TASK DESCRIPTION:
The required answer is every line of the data containing the word "accessing".

DATA IN THIS EXERCISE:
<<<<
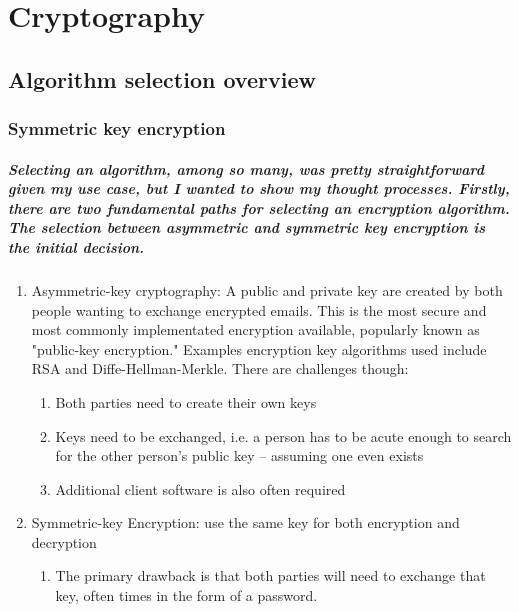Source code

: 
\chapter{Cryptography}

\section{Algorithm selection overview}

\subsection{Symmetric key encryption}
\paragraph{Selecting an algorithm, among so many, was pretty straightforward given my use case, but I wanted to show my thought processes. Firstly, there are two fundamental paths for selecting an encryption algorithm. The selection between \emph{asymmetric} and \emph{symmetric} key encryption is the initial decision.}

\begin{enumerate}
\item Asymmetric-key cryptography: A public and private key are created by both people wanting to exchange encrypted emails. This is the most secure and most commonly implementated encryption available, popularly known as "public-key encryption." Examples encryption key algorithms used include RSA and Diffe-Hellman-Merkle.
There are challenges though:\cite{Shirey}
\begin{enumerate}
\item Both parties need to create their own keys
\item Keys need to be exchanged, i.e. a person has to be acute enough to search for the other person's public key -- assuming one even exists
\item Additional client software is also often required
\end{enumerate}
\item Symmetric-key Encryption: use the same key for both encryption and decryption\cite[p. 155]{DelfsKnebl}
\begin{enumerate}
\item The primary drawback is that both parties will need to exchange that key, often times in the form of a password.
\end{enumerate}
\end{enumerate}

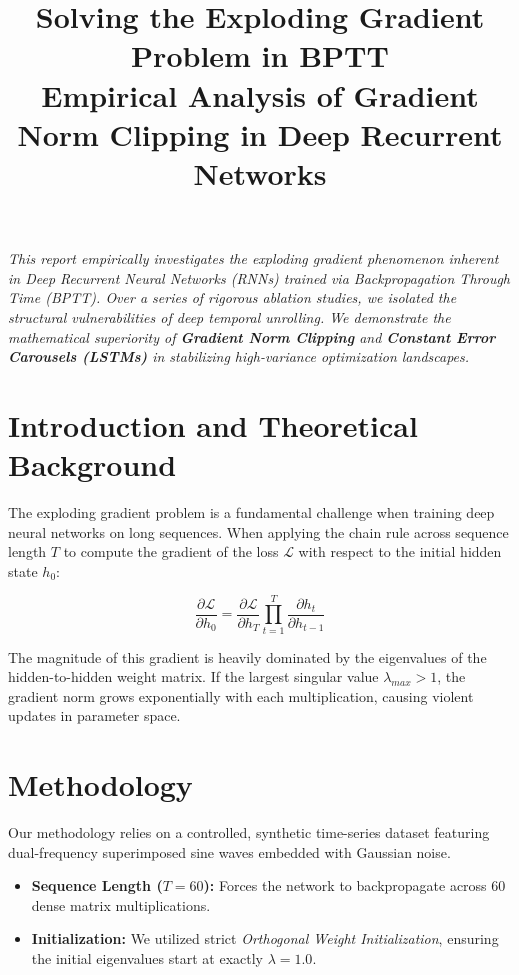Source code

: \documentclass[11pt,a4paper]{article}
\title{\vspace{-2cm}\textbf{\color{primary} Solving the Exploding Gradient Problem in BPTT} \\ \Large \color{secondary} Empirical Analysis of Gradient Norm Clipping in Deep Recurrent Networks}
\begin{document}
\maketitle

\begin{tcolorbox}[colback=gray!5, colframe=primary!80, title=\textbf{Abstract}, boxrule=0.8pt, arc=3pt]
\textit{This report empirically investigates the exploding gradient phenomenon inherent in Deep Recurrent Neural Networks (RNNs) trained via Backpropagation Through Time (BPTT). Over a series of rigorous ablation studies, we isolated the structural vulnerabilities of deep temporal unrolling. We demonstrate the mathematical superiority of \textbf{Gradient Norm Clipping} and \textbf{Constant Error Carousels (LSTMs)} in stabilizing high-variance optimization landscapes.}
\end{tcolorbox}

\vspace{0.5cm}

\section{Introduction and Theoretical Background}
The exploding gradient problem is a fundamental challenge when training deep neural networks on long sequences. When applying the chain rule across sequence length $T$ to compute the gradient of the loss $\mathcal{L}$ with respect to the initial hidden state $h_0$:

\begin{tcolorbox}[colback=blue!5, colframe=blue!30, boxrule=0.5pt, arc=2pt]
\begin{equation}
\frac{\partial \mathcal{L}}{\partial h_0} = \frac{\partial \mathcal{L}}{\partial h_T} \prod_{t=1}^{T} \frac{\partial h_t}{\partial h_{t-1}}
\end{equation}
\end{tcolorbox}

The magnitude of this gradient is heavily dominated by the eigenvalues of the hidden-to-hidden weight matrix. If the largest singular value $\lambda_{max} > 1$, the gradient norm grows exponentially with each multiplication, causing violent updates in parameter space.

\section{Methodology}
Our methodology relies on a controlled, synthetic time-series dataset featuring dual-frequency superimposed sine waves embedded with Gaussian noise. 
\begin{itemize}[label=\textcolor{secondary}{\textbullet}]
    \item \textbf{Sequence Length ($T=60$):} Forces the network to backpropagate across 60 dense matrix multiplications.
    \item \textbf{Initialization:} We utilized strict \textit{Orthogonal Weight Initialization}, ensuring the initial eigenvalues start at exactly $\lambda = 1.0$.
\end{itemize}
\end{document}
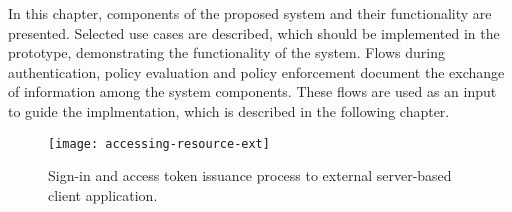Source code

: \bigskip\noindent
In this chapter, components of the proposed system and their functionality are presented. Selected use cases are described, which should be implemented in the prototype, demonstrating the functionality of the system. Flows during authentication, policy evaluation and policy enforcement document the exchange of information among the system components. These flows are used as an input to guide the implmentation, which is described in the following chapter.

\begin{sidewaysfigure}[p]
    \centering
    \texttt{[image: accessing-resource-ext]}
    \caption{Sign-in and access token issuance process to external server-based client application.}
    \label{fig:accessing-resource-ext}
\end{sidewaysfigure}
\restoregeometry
>>>>
SOLUTION TO THE EXERCISE:
    \texttt{[image: accessing-resource-ext]}
    \label{fig:accessing-resource-ext}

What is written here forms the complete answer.